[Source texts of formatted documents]
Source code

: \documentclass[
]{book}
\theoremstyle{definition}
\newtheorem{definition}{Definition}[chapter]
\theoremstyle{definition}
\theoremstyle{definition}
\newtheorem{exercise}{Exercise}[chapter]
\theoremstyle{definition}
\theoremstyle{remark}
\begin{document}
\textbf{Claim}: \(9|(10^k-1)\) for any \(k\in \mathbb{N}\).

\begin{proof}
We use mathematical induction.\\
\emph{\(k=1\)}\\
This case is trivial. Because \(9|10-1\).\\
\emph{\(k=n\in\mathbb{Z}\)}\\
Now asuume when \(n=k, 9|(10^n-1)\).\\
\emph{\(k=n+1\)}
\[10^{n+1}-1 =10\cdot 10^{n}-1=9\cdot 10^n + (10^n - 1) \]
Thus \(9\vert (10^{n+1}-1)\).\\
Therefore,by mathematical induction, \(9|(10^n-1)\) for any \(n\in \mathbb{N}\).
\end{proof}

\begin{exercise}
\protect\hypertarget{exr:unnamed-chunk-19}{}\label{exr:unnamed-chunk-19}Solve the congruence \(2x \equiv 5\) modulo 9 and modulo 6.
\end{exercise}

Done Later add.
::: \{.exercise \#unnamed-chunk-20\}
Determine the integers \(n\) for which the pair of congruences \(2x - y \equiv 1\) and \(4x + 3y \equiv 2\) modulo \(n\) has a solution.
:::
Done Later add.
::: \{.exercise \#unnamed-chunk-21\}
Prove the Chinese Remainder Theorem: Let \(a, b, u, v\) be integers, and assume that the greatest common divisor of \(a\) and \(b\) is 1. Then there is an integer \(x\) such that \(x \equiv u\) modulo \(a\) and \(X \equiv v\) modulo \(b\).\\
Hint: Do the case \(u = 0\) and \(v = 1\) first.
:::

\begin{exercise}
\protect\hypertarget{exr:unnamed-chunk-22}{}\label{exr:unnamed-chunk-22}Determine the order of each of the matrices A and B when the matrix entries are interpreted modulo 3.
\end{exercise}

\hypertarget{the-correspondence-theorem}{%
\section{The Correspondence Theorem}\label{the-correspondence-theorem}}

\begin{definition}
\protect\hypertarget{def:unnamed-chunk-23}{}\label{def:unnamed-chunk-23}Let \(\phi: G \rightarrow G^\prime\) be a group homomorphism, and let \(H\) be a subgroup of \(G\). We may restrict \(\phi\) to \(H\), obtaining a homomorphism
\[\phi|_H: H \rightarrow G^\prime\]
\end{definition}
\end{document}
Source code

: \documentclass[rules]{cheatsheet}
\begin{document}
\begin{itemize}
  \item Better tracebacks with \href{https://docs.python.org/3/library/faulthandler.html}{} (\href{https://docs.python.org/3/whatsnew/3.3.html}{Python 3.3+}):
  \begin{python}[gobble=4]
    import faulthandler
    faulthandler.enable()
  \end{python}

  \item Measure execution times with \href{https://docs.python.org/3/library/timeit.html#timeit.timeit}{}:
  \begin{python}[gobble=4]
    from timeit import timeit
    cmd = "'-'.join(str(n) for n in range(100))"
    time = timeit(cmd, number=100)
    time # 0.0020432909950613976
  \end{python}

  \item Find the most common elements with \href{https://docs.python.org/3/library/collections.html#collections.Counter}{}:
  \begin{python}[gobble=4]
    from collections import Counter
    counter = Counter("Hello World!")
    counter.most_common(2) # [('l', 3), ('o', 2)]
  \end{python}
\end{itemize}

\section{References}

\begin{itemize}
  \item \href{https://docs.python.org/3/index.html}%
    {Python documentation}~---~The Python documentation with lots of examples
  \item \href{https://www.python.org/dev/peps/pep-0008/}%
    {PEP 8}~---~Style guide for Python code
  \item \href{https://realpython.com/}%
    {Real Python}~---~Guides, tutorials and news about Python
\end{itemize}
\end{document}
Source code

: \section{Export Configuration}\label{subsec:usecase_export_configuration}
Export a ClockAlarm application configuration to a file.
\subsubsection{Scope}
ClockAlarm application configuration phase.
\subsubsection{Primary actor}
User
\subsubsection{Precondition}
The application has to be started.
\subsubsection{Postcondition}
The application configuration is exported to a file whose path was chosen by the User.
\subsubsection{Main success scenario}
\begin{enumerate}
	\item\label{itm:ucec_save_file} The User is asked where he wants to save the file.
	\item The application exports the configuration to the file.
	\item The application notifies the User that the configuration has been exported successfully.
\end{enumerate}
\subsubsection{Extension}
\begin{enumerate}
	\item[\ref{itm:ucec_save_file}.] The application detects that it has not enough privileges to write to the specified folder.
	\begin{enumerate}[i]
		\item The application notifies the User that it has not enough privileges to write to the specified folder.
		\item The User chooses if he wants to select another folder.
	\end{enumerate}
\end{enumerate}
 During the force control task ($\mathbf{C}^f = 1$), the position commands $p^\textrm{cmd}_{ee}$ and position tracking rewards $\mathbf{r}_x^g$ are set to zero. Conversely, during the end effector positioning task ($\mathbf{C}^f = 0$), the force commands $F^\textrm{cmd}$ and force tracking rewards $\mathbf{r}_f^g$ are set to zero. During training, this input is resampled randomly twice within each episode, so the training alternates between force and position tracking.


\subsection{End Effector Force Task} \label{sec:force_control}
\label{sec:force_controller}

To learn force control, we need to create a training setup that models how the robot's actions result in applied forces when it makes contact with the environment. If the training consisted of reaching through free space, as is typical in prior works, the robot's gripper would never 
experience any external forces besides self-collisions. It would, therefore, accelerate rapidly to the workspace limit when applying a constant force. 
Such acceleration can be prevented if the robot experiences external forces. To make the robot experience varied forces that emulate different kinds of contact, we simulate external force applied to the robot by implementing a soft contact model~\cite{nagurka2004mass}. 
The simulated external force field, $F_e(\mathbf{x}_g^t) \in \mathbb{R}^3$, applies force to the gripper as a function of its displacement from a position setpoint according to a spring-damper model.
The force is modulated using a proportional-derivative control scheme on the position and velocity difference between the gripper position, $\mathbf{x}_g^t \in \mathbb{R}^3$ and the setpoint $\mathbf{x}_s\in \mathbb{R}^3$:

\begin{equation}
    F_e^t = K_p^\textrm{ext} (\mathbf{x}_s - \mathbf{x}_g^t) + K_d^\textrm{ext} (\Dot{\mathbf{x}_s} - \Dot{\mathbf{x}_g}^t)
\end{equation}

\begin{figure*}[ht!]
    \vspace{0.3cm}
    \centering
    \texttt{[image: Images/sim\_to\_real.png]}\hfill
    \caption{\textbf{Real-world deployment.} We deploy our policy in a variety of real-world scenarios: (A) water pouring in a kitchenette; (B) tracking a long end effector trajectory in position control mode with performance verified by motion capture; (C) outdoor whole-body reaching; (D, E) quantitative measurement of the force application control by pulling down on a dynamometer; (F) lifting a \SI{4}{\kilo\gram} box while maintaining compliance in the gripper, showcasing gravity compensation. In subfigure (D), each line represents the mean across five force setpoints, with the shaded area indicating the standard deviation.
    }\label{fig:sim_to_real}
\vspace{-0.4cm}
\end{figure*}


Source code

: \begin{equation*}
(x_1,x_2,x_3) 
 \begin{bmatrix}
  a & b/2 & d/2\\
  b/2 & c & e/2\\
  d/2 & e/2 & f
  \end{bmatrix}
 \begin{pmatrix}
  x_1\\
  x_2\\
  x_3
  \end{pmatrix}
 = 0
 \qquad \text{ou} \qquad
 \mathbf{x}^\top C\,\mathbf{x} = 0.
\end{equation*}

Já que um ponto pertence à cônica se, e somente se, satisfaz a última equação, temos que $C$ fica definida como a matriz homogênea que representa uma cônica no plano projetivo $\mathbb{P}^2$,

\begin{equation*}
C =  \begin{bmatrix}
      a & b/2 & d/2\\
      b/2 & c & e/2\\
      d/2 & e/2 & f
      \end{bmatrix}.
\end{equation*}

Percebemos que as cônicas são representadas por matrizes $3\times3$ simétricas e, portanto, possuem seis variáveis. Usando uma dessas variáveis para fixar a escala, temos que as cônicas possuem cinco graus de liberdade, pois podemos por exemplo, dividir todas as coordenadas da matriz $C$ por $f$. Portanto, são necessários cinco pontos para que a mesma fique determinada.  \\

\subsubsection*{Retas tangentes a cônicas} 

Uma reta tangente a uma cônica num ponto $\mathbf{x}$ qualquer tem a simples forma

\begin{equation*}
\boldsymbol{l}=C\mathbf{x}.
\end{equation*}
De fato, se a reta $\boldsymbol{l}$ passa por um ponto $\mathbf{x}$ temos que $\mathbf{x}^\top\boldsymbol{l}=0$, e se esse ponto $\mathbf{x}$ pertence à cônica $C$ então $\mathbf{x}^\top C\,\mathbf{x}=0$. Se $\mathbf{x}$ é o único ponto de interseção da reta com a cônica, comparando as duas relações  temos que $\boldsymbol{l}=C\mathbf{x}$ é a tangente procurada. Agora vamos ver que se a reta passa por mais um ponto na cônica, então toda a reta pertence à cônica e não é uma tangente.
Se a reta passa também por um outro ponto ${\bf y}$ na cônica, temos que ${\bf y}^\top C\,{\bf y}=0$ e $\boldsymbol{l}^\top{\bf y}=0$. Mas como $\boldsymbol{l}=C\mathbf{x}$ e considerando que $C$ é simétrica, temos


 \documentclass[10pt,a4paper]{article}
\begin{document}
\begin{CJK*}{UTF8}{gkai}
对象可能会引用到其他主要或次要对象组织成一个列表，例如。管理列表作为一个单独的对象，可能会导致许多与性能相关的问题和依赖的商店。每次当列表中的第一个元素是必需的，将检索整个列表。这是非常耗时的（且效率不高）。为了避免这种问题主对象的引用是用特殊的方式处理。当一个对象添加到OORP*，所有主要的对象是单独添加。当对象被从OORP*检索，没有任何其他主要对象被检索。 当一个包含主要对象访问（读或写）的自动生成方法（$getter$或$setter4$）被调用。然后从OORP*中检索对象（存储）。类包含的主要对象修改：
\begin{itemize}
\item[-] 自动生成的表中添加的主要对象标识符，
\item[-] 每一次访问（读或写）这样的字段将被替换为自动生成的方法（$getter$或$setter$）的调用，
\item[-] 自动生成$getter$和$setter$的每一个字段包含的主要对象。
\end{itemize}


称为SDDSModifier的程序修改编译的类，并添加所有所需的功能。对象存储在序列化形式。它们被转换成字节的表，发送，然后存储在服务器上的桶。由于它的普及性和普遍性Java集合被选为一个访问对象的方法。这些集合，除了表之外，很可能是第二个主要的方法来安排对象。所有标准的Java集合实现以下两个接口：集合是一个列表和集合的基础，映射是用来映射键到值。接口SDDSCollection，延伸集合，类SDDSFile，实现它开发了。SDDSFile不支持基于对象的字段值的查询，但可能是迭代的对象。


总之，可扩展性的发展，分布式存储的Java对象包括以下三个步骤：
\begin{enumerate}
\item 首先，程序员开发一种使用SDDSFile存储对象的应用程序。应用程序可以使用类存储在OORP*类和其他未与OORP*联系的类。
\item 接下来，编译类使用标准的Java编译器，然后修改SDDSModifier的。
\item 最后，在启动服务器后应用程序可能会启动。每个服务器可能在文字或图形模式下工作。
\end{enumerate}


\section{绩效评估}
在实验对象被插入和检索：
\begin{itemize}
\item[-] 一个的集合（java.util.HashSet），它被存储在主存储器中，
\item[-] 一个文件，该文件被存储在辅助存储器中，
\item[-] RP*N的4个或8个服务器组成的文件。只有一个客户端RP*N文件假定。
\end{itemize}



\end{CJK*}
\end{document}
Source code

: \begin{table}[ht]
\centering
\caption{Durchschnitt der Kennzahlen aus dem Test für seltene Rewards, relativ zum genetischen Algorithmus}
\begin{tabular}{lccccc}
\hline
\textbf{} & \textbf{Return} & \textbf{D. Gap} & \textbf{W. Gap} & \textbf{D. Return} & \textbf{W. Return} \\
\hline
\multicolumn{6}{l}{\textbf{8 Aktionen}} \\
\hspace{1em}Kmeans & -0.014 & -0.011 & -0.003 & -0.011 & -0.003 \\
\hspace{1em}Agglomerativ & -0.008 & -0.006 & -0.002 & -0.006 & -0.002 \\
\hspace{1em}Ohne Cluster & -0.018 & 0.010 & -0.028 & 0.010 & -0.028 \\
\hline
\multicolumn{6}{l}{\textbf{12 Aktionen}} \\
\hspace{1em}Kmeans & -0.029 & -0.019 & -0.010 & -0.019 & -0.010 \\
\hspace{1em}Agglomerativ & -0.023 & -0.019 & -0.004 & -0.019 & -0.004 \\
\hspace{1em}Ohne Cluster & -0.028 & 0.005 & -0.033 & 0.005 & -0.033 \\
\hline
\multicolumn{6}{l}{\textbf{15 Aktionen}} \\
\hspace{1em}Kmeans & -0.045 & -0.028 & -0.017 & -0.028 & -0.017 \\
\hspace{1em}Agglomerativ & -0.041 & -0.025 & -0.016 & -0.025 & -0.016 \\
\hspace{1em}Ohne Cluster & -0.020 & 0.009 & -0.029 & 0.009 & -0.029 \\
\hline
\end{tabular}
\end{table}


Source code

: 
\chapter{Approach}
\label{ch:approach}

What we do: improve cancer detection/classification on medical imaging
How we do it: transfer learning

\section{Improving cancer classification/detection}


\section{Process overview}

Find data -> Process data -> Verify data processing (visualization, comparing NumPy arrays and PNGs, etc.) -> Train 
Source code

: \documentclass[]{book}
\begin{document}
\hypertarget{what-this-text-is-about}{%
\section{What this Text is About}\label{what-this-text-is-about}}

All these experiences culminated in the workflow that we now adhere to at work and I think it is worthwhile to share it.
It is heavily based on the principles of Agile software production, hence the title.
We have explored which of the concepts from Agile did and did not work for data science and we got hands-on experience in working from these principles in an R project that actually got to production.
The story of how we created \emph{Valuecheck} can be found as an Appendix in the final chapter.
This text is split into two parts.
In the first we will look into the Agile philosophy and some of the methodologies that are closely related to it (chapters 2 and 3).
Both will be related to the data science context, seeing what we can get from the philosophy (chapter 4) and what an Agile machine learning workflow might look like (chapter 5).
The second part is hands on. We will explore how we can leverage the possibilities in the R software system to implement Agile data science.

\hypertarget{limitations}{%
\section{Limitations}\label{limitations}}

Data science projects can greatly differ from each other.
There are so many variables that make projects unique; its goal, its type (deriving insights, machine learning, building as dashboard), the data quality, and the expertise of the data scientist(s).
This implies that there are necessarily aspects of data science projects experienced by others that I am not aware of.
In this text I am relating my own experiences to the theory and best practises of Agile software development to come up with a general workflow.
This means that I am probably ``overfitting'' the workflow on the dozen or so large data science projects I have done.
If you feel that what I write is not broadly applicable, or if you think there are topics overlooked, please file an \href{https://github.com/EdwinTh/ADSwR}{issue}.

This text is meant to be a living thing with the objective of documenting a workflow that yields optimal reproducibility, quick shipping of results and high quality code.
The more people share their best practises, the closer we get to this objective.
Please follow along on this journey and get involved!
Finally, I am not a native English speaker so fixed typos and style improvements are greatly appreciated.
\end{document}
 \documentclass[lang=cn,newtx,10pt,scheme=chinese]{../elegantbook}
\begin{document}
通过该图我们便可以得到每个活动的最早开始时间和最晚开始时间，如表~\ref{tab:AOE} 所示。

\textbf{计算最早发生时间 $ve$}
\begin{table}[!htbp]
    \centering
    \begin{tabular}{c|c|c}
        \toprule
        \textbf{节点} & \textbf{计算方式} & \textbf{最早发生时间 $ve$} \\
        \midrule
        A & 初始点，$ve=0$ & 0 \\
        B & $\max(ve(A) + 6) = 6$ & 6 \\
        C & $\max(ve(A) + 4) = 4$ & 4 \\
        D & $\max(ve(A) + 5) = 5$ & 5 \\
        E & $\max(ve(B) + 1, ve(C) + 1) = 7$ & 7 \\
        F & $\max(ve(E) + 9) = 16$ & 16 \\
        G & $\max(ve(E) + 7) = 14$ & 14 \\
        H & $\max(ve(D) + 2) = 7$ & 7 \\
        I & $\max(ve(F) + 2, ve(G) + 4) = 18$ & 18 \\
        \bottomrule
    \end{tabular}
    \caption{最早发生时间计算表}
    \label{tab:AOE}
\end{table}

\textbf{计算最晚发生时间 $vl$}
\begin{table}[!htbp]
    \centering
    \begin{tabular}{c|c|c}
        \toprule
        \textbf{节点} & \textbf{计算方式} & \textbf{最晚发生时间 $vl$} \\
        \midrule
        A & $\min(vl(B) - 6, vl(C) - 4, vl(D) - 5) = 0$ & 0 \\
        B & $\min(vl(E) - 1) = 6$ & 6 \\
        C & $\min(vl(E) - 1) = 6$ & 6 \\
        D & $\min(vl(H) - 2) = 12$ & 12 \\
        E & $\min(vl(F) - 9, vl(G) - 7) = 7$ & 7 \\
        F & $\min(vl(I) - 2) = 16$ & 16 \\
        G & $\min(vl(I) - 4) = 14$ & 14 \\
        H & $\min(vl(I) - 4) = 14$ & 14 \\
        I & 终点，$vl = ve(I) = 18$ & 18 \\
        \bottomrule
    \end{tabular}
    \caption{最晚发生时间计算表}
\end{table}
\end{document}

# REQUIRED WORK:
Each line above that contains the string "Kmeans" should be copied.

# RESPONSE TO THIS TASK:
\hspace{1em}Kmeans & -0.014 & -0.011 & -0.003 & -0.011 & -0.003 \\
\hspace{1em}Kmeans & -0.029 & -0.019 & -0.010 & -0.019 & -0.010 \\
\hspace{1em}Kmeans & -0.045 & -0.028 & -0.017 & -0.028 & -0.017 \\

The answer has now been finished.